Assess audit risk for the RTL engagement :
RTL expects that the new production methods for laser printers will lead to the recovery of losses caused due to the inability of securing significant sales contracts of ink-jet printers. The expectation of the company is unrealistic and not based on reliable assumptions because no significant sales contract has been secured as yet. The profit has declined from $2,200,000 to $200,000 in the last year. Due to declining market of the product, the president of the company has decided to provide more lenient credit policies to the customers which has raised the credit risk of the company to an alarming rate. The credit manager with expertise in credit methods has also been laid off which depicts the unprofessional behaviour of management and also signifies the improper credit policies which could lead to blockage of company’s funds in future.

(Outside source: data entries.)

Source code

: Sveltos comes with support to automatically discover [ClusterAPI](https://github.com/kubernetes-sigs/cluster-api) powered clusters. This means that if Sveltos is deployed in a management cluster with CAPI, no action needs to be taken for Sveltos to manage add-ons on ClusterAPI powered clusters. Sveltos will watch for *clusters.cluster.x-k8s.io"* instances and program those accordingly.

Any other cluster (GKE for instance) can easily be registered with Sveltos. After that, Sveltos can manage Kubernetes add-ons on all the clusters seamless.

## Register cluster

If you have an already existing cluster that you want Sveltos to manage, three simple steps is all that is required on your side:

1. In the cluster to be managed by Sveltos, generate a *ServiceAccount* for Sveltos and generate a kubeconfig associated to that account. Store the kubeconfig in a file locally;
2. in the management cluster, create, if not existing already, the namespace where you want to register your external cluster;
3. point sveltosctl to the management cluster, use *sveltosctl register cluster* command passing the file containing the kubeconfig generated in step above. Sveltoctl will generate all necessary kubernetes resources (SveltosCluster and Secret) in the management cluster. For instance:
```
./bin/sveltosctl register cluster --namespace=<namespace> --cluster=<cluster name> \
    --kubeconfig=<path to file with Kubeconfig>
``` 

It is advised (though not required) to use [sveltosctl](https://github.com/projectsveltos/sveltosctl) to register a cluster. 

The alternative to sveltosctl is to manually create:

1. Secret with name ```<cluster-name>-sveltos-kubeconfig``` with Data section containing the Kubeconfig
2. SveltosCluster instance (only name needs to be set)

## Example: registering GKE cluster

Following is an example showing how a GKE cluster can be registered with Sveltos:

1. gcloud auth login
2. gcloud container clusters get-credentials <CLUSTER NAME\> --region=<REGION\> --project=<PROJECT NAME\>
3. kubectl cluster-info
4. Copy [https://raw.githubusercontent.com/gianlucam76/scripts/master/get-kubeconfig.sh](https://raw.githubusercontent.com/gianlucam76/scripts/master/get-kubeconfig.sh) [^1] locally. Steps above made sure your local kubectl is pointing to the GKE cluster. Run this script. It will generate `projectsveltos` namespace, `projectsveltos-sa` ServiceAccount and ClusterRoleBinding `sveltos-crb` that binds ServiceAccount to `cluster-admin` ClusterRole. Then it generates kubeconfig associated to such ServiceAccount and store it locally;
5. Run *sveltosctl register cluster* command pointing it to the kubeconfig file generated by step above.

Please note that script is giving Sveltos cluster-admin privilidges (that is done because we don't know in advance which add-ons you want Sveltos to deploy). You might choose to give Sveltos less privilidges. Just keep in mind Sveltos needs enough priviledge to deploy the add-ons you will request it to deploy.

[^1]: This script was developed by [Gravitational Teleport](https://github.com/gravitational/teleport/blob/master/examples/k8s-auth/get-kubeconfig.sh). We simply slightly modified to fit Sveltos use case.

As the credit policies are not based on analytical review by the experts, the collection of accounts receivable has slowed down significantly. Due to this slowdown, certainty of recoverability of accounts receivable is also under doubt. Further, RTL has commenced a lawsuit against a competitor and believes in successful action against the same and also wishes to recognise the estimated gain. This again is without any basis as the case has not yet been heard in the court and there are no evidences proving the certainty of recoverability of amount.
The term loan agreement requires the company to undergo annual work safety assessment which has not been undertaken by the company yet and from the facts, the probability of same also seems low. As the condition is a part of agreement, non-compliance with the same may terminate the agreement and may lead solvency issues for the company.
The accounts receivable (not certain for recovery) and other current assets forms a major part of total assets of the company which is not a good sign. Even after performing so terribly in the recent past, the unaudited income statement reflect net income more than the budgeted income which signifies that the figures reported by the management may be inflated and far from the reality.
The risk assessment of the firm for the purposes of audit will be high and as an auditor it will be moral duty for us to check the reasonableness of going concern assumption of the business.